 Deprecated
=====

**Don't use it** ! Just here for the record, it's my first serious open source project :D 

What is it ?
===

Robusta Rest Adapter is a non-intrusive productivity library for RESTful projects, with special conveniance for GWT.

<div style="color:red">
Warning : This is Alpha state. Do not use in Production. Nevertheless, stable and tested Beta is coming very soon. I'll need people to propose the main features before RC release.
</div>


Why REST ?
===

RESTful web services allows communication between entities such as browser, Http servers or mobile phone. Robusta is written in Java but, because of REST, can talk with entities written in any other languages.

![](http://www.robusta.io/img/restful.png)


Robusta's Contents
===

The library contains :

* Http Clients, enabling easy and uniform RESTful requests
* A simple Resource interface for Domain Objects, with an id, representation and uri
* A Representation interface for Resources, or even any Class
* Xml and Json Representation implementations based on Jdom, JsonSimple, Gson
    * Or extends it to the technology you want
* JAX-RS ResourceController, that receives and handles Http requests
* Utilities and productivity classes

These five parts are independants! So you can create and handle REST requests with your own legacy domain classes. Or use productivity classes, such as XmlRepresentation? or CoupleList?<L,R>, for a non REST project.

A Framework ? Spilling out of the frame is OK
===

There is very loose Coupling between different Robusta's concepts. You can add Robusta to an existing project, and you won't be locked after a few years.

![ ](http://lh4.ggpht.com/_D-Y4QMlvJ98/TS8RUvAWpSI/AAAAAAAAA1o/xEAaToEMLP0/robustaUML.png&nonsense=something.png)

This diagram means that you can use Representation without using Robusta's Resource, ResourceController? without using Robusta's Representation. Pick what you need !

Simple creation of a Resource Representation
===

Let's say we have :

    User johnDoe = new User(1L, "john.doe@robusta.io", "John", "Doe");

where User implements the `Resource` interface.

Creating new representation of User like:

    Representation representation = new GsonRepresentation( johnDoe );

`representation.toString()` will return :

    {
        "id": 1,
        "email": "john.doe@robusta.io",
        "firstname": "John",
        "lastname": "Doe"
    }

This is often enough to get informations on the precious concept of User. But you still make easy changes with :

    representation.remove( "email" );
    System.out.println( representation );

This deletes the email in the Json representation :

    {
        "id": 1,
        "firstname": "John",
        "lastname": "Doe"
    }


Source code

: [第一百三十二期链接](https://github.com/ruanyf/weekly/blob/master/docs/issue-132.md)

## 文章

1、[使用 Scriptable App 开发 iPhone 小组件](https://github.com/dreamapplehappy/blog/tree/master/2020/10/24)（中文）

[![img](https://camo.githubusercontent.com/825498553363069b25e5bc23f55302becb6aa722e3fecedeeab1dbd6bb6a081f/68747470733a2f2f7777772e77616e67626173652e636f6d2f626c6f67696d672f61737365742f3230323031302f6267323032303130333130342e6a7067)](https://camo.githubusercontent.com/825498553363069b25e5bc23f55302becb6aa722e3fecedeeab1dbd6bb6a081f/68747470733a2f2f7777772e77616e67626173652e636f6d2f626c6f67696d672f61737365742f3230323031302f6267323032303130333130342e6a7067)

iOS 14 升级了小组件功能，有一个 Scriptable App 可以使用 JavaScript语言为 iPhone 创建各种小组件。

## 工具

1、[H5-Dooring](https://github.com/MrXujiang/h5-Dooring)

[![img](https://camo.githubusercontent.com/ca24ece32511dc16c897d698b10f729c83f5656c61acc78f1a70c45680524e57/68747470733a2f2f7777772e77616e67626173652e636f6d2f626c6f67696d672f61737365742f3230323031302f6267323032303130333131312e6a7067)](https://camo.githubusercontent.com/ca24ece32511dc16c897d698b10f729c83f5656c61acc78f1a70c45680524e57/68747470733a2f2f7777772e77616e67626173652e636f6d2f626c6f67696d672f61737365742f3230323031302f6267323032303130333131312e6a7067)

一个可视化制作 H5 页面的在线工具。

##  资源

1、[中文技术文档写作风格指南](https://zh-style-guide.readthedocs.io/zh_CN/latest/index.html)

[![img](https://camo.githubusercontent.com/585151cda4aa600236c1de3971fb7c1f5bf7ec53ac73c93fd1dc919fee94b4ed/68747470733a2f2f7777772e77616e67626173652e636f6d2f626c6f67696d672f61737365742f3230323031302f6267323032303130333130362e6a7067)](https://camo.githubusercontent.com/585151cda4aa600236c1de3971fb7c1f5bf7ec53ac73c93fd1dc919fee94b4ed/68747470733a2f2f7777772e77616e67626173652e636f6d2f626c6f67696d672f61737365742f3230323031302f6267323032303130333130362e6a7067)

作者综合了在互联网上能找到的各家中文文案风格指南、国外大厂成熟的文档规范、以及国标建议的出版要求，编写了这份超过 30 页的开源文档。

-- -- --

## What the task requires:
Extract all lines of the records above that include "style".

## Output of the exercise:
<div style="color:red">
1、[中文技术文档写作风格指南](https://zh-style-guide.readthedocs.io/zh_CN/latest/index.html)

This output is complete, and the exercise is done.